Keynes
Gesellschaft

A.II.13. The General Theory of Employment, Interest and Money, 1936 (C.W., Vol. XII)

 
Dt: Die allgemeine Theorie der Beschäftigung, des Zinses und des Geldes. 11. korrigierte und überarbeitete Auflage, Berlin (Duncker &Humblot) 2009.

 

In den Jahren während und nach der Weltwirtschaftskrise sah Keynes immer deutlicher: Seine wirtschaftspolitischen Vorschläge wiesen kein solides theoretisches Fundament auf und die notwendige neue Theorie müsse sich fundamental von der herrschenden neoklassischen Theorie unterscheiden. Aus diesem Grund schrieb er seine „General Theory“, deren vorläufige Abschnitte er mit Cambridger und anderen Kollegen intensiv diskutierte (Einzelheiten s. C.W., Vol. XIII). Am 1.1.1935 schrieb er an George Bernard Shaw (abgedruckt in C.W., Vol. XIII, S. 492f):

“To understand my state of mind, however, you have to know that I believe myself to be writing a book on economic theory which will largely revolutionise – not, I suppose, at once but in the course of the next ten years – the way the world thinks about economic problems. When my new theory has been duly assimilated and mixed with politics and feelings and passions, I can’t predict what the final upshot will be in its effect on action and affairs. But there will be a great change, and, in particular, the Ricardian foundations of Marxism will be knocked away.”

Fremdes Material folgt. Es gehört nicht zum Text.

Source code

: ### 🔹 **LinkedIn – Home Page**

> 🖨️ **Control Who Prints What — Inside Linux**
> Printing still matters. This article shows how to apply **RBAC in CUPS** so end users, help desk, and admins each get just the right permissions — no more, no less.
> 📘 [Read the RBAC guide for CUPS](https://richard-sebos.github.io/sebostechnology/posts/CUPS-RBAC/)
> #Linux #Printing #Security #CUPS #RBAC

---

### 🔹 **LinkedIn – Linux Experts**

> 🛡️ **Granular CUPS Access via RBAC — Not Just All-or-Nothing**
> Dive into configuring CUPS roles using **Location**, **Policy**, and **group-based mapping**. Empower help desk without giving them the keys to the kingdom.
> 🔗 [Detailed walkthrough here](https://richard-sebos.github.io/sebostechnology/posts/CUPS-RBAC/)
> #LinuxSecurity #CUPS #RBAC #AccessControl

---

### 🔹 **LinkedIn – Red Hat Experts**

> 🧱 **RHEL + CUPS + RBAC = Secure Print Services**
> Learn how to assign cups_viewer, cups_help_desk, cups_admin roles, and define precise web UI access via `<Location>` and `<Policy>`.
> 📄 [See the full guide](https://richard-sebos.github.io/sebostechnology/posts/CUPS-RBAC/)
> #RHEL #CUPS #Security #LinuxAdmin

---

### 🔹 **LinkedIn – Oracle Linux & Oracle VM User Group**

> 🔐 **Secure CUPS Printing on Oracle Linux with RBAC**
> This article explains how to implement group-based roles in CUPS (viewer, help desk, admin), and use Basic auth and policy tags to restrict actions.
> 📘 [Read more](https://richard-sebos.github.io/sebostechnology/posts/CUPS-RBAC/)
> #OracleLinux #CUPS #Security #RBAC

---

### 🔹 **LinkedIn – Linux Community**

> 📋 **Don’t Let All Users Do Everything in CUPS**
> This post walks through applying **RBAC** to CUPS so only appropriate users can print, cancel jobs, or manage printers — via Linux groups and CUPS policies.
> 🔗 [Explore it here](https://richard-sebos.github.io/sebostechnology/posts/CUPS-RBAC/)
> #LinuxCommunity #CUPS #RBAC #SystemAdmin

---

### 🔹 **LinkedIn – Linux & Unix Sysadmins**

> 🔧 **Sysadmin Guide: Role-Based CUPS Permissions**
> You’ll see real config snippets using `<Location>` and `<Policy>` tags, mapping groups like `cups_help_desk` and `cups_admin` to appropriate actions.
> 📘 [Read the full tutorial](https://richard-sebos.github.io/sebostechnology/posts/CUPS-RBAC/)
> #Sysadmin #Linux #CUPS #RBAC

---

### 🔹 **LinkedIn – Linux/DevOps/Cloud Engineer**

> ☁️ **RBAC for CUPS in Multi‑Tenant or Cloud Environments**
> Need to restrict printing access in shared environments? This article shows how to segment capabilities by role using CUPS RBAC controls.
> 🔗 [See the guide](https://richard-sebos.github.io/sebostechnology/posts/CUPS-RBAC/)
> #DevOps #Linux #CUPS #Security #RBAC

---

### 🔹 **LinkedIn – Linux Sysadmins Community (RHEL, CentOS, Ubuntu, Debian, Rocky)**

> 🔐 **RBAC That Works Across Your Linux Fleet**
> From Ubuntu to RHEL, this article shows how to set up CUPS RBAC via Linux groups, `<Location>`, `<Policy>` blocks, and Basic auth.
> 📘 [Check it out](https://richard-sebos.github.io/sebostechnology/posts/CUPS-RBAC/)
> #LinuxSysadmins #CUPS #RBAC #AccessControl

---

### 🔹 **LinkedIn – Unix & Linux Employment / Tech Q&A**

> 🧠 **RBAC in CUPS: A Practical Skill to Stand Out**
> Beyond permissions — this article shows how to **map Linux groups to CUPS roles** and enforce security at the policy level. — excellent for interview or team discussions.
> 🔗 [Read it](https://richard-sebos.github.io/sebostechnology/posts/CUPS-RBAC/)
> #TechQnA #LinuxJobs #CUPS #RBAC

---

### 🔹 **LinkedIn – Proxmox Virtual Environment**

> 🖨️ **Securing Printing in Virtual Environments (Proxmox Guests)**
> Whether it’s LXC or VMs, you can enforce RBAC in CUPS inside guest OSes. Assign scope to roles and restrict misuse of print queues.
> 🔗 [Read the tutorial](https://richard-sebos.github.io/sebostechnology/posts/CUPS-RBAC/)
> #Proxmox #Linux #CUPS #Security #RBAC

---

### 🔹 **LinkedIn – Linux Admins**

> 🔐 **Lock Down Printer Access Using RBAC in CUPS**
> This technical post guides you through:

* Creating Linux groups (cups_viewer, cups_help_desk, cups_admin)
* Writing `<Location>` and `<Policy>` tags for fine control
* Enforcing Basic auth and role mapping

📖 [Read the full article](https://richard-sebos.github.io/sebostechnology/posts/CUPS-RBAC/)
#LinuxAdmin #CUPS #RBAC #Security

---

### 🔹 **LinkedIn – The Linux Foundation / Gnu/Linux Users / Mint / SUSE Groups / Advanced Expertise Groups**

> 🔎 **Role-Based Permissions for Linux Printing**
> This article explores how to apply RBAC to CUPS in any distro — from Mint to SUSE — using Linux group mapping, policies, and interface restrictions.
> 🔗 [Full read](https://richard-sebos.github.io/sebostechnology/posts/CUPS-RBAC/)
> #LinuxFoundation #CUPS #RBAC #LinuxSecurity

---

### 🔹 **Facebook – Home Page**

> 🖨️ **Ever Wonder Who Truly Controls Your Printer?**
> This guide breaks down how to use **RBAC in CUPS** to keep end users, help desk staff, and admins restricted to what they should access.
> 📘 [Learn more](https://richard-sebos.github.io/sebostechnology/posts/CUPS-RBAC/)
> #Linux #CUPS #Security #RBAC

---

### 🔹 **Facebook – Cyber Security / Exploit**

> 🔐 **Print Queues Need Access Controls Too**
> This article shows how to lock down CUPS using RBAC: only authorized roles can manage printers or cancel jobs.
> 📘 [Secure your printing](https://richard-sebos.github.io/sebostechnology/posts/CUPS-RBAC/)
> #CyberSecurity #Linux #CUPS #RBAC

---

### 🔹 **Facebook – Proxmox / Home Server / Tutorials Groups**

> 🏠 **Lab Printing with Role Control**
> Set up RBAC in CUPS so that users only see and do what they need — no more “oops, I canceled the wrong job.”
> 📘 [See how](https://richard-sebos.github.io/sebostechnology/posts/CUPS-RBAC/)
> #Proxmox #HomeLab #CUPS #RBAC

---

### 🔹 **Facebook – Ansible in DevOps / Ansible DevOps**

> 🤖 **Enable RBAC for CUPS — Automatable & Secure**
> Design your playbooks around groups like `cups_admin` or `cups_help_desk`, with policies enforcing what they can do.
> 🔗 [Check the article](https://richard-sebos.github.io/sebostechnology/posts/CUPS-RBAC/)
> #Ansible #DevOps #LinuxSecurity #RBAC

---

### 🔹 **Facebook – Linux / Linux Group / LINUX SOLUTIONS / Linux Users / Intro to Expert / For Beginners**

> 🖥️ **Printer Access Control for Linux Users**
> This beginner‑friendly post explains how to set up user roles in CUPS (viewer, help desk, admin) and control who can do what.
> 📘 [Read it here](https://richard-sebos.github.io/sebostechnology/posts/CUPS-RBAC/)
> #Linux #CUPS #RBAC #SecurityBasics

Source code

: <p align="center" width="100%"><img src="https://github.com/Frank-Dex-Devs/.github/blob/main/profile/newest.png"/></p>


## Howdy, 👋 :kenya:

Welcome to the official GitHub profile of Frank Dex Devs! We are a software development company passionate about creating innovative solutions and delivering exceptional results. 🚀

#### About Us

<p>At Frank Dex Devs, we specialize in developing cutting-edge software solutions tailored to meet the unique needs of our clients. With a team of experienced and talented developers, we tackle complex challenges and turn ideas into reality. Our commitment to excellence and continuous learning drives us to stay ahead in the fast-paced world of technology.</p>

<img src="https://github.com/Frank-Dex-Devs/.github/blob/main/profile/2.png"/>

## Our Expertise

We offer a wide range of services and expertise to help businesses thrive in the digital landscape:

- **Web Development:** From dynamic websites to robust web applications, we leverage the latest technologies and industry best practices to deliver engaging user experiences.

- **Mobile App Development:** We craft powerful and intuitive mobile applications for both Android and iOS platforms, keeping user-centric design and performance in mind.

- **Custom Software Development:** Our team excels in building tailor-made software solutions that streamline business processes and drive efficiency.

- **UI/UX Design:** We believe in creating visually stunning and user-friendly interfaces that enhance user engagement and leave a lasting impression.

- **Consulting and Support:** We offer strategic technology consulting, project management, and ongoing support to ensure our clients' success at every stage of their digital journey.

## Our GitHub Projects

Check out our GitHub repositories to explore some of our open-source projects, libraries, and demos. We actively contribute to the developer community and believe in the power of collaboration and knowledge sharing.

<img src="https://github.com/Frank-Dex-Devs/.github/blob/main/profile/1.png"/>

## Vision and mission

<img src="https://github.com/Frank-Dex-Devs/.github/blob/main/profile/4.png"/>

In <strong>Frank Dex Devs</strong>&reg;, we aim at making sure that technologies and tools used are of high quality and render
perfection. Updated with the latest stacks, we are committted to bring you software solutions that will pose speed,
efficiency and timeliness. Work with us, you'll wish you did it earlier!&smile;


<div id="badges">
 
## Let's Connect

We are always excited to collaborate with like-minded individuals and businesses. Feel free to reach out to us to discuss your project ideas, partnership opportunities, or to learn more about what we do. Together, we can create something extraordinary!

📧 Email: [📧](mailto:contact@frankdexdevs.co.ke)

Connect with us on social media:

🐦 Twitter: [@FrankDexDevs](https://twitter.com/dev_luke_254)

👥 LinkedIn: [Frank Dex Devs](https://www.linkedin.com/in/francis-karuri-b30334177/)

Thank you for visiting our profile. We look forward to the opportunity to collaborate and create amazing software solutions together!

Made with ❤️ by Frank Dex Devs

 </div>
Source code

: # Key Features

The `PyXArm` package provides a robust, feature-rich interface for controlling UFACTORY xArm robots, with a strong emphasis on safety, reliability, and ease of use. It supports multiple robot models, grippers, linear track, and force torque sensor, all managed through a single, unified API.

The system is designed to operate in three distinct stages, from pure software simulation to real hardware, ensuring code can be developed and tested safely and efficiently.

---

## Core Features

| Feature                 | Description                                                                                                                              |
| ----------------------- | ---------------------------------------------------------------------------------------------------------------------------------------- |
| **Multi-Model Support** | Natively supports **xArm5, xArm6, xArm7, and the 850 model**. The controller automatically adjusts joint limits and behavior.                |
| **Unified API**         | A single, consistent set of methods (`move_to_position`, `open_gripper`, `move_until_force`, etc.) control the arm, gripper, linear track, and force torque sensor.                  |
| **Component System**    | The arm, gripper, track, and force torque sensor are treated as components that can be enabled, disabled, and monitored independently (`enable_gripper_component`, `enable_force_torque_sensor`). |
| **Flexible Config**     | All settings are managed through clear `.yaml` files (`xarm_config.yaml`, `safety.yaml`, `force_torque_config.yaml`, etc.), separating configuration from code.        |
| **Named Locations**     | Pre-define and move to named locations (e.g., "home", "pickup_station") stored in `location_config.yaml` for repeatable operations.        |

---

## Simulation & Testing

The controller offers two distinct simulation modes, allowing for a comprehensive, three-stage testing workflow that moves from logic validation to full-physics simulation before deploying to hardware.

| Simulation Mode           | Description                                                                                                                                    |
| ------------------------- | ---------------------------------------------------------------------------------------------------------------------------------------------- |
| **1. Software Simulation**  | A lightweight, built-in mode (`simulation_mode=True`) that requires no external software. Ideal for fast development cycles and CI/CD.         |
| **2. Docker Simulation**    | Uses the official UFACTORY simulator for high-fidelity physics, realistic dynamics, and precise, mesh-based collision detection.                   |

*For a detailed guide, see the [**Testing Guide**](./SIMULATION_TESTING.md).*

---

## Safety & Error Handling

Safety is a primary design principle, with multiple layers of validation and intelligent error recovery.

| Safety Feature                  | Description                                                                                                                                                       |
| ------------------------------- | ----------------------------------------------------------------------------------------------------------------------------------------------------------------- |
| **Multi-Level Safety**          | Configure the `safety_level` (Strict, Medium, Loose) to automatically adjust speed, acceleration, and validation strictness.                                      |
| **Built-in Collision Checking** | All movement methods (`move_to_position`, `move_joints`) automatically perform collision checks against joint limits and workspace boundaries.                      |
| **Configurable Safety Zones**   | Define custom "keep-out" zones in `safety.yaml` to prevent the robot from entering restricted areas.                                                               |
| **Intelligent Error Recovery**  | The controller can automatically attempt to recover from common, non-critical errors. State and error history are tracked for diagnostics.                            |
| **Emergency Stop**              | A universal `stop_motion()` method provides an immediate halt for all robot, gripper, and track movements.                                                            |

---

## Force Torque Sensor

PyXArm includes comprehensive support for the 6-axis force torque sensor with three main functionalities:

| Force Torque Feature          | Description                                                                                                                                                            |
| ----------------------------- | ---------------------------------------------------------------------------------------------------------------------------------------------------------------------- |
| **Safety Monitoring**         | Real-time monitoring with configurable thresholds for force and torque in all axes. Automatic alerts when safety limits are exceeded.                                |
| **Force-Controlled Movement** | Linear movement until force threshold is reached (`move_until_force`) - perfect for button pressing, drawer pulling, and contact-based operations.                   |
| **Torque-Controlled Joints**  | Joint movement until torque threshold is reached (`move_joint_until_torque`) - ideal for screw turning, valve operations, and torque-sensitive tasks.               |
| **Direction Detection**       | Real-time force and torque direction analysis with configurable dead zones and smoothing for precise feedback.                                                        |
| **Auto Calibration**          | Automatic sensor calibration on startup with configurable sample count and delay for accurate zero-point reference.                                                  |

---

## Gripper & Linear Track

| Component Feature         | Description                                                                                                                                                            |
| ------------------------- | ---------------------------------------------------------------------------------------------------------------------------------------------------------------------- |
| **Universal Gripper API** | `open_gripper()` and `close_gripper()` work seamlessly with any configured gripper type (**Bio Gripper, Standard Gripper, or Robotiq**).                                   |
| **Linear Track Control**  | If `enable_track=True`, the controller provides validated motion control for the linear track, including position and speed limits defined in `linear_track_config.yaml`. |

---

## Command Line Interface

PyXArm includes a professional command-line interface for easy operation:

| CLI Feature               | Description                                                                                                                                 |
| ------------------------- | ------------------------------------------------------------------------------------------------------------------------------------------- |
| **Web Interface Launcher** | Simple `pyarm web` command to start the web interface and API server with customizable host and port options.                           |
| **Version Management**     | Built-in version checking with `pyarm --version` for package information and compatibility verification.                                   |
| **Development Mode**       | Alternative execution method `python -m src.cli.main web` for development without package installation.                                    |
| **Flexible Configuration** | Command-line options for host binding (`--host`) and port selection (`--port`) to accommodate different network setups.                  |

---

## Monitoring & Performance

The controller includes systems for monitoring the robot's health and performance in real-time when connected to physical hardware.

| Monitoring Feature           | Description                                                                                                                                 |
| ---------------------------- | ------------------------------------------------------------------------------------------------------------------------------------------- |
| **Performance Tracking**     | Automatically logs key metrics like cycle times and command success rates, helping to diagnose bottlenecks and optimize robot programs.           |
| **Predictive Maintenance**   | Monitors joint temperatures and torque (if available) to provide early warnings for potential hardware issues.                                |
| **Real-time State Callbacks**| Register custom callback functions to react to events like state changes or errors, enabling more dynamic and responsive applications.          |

1936 legt Keynes in diesem seinem Hauptwerk das Ergebnis seiner theoretischen Analyse vor, die vielfach als „Keynes’sche Revolution“ bezeichnet wird. Das zentrale Ergebnis seiner „Allgemeinen Theorie der Beschäftigung, des Zinses und des Geldes“ lautet: Die Zahl der Beschäftigten in einer Volkswirtschaft wird von dem Quantum an Gütern und Diensten bestimmt, das die Unternehmen erwarten verkaufen zu können; denn entsprechend dieser Erwartung produzieren sie und beschäftigen sie Arbeitskräfte. Entscheidend ist daher die effektive Nachfrage, mit der die Unternehmen tatsächlich rechnen und die sie ihrer Produktionsplanung zugrunde legen. Die effektive Nachfrage umfasst die inländische Nachfrage nach Konsum- und Investitionsgütern sowie die Nachfrage des Auslands. Nicht relevant ist dagegen die gewünschte Nachfrage bei gewünschten Einkommen der Haushalte, von der die neoklassische Theorie ausgeht.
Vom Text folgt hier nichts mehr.